= Telecommunications in Algeria =

Types of communications in Algeria, including telephones, mass media and the Internet.

In October 2013, the Algeria Regulatory Authority for Post and Telecommunication awarded 3G licences to the three mobile operators in Algeria: Mobilis, Ooredoo Algeria and Djezzy. The mobile operator companies promised their clients better mobile internet service.

==Telephony==
Telephones - main lines in use: 3.068 million (2007)

country comparison to the world: 48

Telephones - mobile cellular: 43.227 million (2015)

country comparison to the world: 31

Telephone system: domestic: good service in north but sparse in south; domestic satellite system with 12 earth stations (20 additional domestic earth stations are planned)

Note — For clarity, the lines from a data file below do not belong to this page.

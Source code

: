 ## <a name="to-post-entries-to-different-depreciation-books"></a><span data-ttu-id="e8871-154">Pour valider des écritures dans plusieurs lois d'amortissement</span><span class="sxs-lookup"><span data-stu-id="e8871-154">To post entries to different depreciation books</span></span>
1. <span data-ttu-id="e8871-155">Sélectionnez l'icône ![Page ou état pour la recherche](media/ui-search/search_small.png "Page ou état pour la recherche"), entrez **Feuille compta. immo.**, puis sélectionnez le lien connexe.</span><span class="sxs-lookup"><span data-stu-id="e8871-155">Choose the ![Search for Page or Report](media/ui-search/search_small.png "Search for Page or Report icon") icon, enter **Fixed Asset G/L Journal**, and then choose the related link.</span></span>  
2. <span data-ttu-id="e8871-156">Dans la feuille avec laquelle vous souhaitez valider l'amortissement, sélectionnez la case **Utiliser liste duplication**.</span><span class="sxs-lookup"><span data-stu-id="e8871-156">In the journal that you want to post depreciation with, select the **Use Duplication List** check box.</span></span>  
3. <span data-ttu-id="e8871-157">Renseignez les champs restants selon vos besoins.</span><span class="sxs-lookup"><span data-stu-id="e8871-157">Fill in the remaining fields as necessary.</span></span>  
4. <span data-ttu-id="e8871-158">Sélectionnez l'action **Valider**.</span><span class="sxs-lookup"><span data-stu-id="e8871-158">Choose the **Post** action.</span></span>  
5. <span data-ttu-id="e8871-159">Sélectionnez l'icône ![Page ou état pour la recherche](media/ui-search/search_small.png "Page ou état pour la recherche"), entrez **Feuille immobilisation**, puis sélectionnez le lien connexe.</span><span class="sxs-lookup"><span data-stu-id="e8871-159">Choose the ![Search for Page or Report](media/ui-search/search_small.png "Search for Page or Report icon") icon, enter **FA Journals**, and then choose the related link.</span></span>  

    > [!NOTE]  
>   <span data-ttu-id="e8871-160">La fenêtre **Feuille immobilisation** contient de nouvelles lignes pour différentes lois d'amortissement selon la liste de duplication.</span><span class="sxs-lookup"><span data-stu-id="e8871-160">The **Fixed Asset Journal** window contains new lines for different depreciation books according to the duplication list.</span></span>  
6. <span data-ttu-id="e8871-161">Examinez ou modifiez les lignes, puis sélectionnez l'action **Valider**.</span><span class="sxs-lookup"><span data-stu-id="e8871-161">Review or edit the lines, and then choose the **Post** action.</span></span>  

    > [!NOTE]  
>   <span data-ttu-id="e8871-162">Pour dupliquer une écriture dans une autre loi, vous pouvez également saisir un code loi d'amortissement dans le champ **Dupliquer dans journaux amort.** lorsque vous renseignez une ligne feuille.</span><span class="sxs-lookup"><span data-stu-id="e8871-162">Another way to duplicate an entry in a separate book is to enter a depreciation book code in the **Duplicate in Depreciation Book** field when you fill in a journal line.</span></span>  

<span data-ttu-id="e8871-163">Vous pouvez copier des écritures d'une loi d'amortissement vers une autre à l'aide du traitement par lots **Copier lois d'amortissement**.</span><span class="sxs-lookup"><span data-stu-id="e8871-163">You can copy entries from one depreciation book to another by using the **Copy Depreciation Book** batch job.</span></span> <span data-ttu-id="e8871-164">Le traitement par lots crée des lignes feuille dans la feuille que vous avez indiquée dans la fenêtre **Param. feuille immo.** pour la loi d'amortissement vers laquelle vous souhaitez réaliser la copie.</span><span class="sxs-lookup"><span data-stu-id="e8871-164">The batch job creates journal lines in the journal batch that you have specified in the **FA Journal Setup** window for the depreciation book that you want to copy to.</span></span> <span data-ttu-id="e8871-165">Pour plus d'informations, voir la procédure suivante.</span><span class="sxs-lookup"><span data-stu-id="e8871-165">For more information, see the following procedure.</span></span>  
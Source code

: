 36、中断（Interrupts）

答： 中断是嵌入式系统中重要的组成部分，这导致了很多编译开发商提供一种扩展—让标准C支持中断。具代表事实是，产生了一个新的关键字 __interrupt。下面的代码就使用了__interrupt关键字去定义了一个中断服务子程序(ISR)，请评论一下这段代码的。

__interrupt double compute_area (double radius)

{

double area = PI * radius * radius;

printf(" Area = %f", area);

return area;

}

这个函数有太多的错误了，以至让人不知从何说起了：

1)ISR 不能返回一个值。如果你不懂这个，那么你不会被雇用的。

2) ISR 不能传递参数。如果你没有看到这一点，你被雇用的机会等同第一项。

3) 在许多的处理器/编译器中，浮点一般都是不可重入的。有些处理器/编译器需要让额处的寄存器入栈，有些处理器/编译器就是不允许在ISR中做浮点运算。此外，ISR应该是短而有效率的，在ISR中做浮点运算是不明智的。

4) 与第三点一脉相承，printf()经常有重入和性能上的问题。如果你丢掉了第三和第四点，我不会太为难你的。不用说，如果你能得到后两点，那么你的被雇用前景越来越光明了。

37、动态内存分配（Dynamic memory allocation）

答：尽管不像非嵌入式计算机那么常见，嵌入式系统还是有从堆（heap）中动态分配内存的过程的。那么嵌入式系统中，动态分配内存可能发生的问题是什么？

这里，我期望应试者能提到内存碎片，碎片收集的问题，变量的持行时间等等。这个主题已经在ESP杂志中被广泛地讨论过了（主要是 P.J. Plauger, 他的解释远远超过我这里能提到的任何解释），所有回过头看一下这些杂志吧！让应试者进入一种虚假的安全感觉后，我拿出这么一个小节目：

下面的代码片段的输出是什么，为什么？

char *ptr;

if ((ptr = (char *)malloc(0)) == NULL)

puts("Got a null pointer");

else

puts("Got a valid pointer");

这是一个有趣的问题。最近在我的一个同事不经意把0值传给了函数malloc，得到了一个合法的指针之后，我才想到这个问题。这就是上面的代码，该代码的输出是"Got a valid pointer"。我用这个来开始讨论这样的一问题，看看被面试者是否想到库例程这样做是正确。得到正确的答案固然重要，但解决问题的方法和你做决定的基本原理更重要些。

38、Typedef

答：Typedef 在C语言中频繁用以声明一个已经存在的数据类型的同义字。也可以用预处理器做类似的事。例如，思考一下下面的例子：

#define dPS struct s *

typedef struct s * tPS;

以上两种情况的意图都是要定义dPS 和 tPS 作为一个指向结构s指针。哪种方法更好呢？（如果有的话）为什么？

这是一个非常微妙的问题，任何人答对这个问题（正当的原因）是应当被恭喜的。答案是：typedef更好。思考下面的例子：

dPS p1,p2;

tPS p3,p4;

international: 5 submarine cables; microwave radio relay to Italy, France, Spain, Morocco, and Tunisia; coaxial cable to Morocco and Tunisia; participant in Medarabtel; satellite earth stations - 2 Intelsat (1 Atlantic Ocean and 1 Indian Ocean), 1 Intersputnik, and 1 Arabsat

==Mass media==

- Radio broadcast stations: AM 25, FM 1, shortwave 8 (1999)
- Radios: 7.1 million (1997)
- Television broadcast stations: 46 (plus 216 repeaters) (1995)
- Televisions: 3.1 million (1997)

==Internet==

Internet Service Providers (ISPs): 03 (2005)

Internet Hosts: 477 (2008)

country comparison to the world: 161

Internet Users: 36.2 Million (2024)

country comparison to the world: 77

Country codes: .dz

==Controversy==
In October 2013, the Algeria Regulatory Authority for Post and Telecommunication awarded 3G licences to the three mobile operators in Algeria: Mobilis, Ooredoo, and Djezzy. The mobile operator companies promised their clients better mobile internet service.

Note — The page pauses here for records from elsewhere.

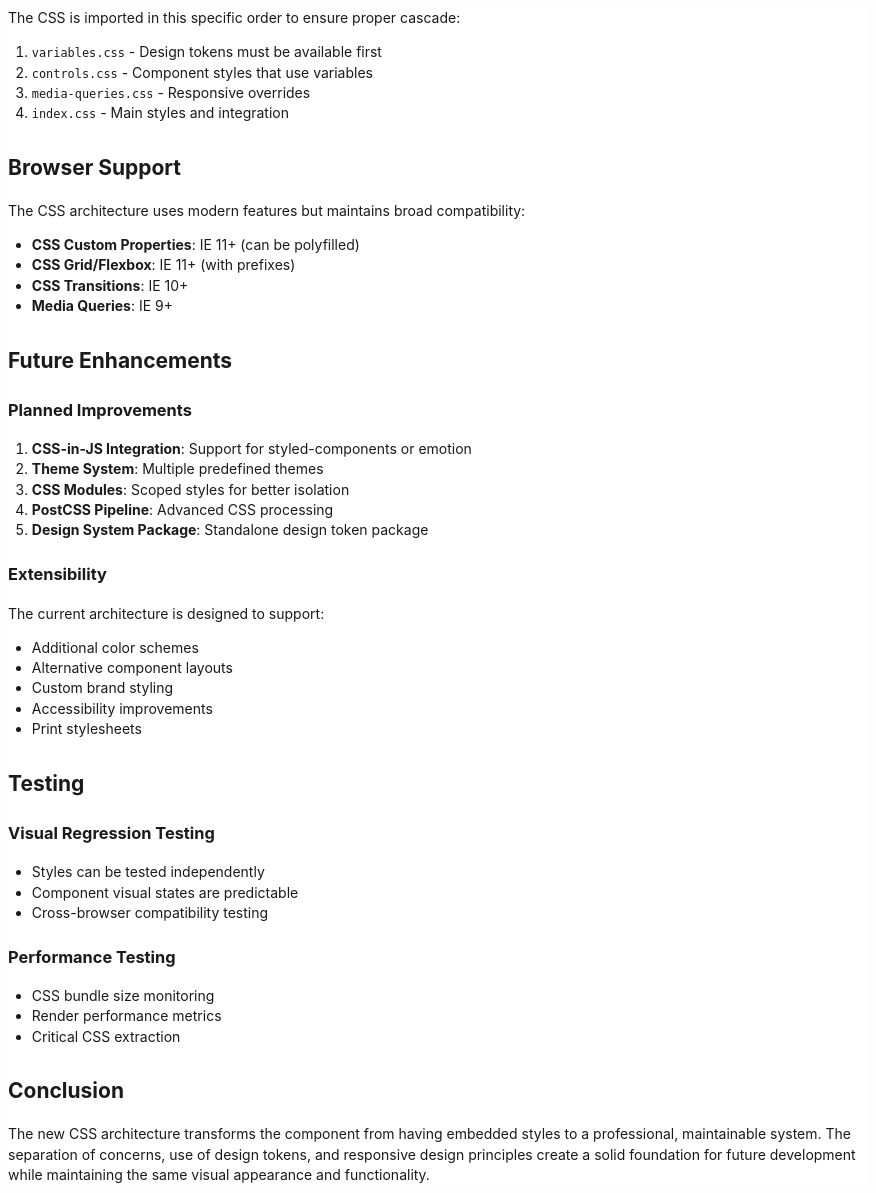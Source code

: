 The CSS is imported in this specific order to ensure proper cascade:

1. `variables.css` - Design tokens must be available first
2. `controls.css` - Component styles that use variables
3. `media-queries.css` - Responsive overrides
4. `index.css` - Main styles and integration

## Browser Support

The CSS architecture uses modern features but maintains broad compatibility:

- **CSS Custom Properties**: IE 11+ (can be polyfilled)
- **CSS Grid/Flexbox**: IE 11+ (with prefixes)
- **CSS Transitions**: IE 10+
- **Media Queries**: IE 9+

## Future Enhancements

### Planned Improvements
1. **CSS-in-JS Integration**: Support for styled-components or emotion
2. **Theme System**: Multiple predefined themes
3. **CSS Modules**: Scoped styles for better isolation
4. **PostCSS Pipeline**: Advanced CSS processing
5. **Design System Package**: Standalone design token package

### Extensibility
The current architecture is designed to support:
- Additional color schemes
- Alternative component layouts
- Custom brand styling
- Accessibility improvements
- Print stylesheets

## Testing

### Visual Regression Testing
- Styles can be tested independently
- Component visual states are predictable
- Cross-browser compatibility testing

### Performance Testing
- CSS bundle size monitoring
- Render performance metrics
- Critical CSS extraction

## Conclusion

The new CSS architecture transforms the component from having embedded styles to a professional, maintainable system. The separation of concerns, use of design tokens, and responsive design principles create a solid foundation for future development while maintaining the same visual appearance and functionality.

The authority imposed on mobile operators a 3G double numbering license. This double numbering system requires any citizen that wishes to use the 3G service, must hold two separate 2G and 3G mobile numbers. Having two numbers with two different mobile internet access is more expensive and inconvenient.

==Anonymous involvement==
In August 2012 a group in the Anonymous irc channel #OpAlgeria started an operation against the Algeria Regulatory Authority for Post and Telecommunication. This operation was started because the authority made a decision to require authorization of its users before allowing them to use any kind of encryption (for example; IpSec). They also will require authorization for any type of virtual private network (VPN) technology (for example; PPTP, L2TP, GRE tunneling, OpenVPN, and most other protocols that allow protection of information).